Each line from the one containing "- Install express" through the end of the data below is to be output verbatim, with no lines added or left out.
DATA UNDER STUDY Block Start
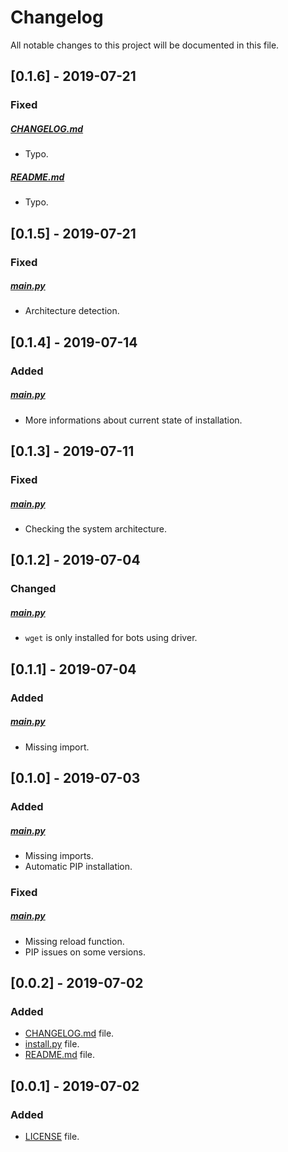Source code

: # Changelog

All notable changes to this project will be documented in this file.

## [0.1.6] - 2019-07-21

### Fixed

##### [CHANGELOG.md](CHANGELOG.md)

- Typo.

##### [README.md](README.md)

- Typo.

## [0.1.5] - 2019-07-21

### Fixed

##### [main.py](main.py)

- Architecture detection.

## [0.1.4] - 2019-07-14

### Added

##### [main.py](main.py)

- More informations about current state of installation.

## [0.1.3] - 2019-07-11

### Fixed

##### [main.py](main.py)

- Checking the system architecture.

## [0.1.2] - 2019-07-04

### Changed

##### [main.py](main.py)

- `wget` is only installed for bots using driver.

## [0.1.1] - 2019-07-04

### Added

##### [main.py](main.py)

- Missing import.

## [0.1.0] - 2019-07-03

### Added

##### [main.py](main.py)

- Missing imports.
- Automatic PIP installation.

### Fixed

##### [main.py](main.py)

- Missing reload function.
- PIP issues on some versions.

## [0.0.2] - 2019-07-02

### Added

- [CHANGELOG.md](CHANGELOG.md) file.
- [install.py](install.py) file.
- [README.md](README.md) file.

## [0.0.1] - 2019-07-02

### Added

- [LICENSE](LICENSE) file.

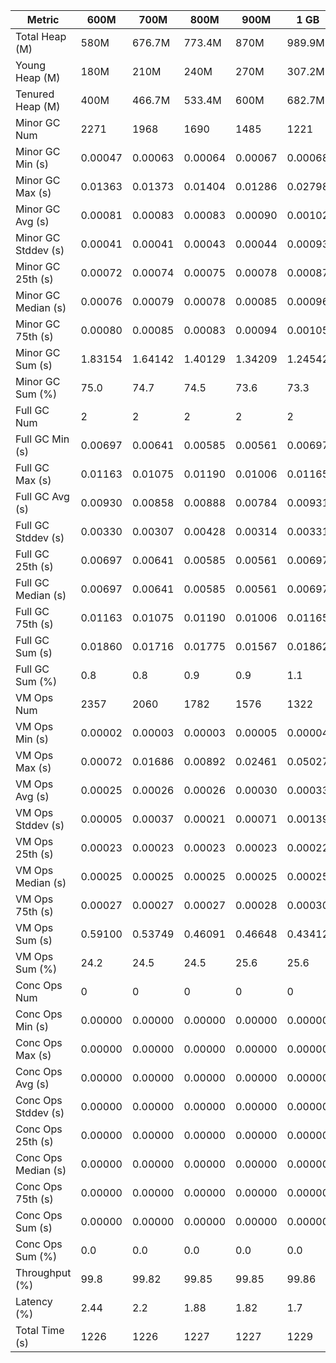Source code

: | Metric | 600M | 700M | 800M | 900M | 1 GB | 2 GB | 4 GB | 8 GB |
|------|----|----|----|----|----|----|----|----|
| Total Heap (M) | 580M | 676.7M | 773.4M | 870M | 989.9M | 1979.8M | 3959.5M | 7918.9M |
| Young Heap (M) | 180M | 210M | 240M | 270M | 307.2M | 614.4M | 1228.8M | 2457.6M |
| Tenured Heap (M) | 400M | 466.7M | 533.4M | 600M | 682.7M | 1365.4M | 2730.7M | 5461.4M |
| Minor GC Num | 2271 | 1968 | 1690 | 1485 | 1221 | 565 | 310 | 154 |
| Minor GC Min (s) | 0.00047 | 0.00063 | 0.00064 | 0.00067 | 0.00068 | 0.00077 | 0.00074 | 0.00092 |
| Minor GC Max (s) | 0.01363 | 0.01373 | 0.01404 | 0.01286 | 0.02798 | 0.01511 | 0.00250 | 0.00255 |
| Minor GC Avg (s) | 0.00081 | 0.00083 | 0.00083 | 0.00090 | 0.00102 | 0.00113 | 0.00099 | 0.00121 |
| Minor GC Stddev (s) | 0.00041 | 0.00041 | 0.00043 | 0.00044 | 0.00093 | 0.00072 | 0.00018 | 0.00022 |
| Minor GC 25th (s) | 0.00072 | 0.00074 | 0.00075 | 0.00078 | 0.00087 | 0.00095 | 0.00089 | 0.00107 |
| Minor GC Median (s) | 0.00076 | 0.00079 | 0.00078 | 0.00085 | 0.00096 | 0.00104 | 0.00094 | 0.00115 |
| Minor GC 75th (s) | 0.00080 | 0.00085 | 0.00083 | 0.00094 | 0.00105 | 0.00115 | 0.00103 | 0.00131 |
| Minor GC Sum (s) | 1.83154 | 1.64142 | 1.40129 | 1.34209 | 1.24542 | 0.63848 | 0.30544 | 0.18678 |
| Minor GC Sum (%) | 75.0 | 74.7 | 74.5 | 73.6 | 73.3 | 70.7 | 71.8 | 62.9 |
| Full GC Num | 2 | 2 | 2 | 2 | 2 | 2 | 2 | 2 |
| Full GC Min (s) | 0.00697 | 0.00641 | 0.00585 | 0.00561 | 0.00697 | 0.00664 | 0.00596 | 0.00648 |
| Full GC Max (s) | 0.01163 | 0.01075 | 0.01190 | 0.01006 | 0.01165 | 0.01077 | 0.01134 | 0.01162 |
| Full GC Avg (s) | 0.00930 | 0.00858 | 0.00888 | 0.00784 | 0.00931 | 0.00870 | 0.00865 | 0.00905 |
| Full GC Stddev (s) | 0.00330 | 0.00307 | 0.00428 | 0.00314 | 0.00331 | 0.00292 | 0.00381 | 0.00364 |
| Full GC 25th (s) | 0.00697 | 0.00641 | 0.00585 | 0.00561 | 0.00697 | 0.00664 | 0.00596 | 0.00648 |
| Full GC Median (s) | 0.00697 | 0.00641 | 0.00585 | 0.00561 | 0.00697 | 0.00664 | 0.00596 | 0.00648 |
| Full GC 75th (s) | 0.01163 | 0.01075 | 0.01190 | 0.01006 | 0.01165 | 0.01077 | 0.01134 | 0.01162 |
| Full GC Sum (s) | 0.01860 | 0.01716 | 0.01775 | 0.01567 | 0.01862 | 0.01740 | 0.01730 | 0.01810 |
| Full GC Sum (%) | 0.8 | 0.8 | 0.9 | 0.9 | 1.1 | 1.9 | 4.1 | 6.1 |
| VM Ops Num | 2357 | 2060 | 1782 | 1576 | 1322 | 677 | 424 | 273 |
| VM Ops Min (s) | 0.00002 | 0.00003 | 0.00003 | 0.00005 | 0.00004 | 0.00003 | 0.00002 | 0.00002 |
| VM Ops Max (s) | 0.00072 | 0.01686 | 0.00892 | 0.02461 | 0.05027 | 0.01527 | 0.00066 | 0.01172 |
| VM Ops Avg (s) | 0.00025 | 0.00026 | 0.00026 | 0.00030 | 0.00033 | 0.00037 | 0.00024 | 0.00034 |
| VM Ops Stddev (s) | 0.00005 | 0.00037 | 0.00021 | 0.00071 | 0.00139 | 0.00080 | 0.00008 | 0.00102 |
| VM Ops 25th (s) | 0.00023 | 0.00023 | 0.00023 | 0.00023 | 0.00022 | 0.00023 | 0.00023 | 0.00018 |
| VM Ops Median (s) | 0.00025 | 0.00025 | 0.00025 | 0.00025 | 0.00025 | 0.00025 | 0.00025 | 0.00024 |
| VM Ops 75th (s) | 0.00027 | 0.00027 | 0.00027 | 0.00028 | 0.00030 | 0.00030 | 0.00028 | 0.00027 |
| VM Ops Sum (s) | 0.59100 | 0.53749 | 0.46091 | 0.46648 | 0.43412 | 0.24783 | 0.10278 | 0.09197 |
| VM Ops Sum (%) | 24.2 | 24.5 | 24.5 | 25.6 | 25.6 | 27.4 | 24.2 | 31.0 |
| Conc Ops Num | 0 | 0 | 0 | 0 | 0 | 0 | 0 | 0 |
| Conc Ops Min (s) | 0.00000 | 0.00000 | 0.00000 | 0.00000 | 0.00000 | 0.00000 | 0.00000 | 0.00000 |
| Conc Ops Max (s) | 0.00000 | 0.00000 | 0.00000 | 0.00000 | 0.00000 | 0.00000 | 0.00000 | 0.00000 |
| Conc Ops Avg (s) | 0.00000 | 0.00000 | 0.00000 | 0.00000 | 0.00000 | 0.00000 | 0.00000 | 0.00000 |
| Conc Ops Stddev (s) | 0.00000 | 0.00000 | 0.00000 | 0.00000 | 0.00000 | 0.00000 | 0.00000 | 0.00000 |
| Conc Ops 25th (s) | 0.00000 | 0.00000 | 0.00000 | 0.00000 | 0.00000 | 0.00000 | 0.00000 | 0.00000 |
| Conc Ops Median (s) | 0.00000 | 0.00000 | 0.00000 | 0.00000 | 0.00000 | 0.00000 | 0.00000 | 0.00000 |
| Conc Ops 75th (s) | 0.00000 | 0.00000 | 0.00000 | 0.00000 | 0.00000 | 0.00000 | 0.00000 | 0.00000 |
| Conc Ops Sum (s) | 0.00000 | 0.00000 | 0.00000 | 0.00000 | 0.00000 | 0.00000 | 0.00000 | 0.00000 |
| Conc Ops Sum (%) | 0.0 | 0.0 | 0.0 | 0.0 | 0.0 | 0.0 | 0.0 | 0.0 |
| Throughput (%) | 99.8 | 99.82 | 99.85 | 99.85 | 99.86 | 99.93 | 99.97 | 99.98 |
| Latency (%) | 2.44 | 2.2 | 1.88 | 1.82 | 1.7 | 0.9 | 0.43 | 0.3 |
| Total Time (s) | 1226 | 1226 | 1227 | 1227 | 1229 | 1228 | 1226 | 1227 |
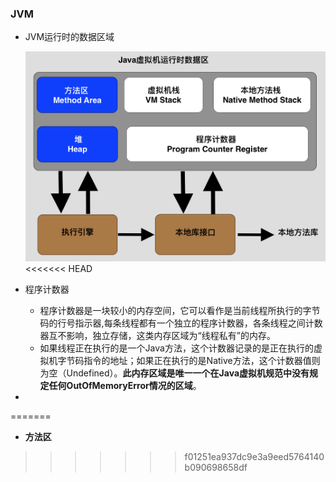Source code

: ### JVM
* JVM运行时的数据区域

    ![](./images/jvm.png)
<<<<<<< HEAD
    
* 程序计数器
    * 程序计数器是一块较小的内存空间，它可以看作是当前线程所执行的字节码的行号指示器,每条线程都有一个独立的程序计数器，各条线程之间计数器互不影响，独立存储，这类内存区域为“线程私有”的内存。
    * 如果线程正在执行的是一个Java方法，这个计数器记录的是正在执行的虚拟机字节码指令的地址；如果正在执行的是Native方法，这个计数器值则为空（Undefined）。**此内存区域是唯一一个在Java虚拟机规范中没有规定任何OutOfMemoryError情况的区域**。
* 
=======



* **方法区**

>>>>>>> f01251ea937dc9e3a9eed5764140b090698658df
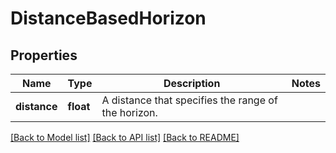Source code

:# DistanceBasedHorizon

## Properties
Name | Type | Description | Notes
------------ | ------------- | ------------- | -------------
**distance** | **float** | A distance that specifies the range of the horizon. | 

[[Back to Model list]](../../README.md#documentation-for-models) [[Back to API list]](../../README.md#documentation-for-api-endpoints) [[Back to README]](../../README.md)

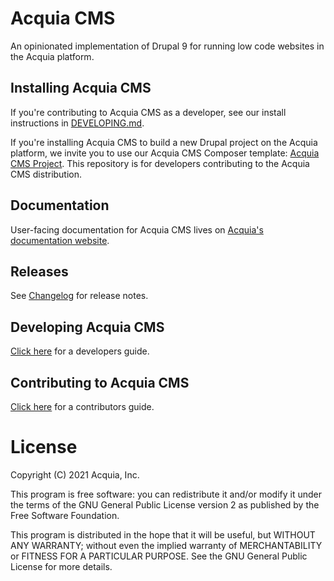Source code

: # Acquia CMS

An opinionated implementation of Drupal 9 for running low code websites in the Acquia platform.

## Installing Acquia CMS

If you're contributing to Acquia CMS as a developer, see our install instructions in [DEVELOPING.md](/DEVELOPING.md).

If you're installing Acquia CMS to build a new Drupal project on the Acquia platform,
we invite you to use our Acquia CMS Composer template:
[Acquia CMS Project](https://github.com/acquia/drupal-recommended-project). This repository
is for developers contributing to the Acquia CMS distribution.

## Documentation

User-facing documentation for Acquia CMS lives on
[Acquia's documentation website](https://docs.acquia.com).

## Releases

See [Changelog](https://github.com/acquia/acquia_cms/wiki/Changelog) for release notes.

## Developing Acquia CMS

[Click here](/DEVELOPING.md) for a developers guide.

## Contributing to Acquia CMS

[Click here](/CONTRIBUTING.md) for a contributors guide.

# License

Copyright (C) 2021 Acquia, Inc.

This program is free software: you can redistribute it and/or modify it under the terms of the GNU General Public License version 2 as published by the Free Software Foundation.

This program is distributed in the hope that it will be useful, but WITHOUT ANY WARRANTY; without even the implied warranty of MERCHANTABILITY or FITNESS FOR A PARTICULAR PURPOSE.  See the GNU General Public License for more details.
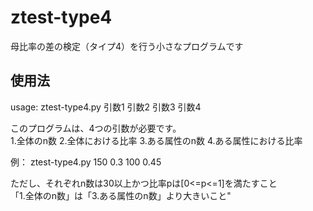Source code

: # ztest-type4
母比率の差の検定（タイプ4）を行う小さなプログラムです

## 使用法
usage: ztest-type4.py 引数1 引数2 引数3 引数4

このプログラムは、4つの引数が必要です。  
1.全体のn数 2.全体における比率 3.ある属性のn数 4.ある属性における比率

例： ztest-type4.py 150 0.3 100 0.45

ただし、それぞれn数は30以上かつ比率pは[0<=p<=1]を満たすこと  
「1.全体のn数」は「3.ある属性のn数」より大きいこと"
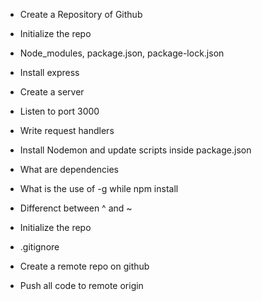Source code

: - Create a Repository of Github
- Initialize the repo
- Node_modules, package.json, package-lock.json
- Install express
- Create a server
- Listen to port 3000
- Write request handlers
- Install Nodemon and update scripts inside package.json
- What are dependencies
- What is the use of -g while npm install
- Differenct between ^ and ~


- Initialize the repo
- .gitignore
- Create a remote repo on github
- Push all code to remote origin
DATA UNDER STUDY Block End
> EXERCISE RESPONSE
- Install express
- Create a server
- Listen to port 3000
- Write request handlers
- Install Nodemon and update scripts inside package.json
- What are dependencies
- What is the use of -g while npm install
- Differenct between ^ and ~


- Initialize the repo
- .gitignore
- Create a remote repo on github
- Push all code to remote origin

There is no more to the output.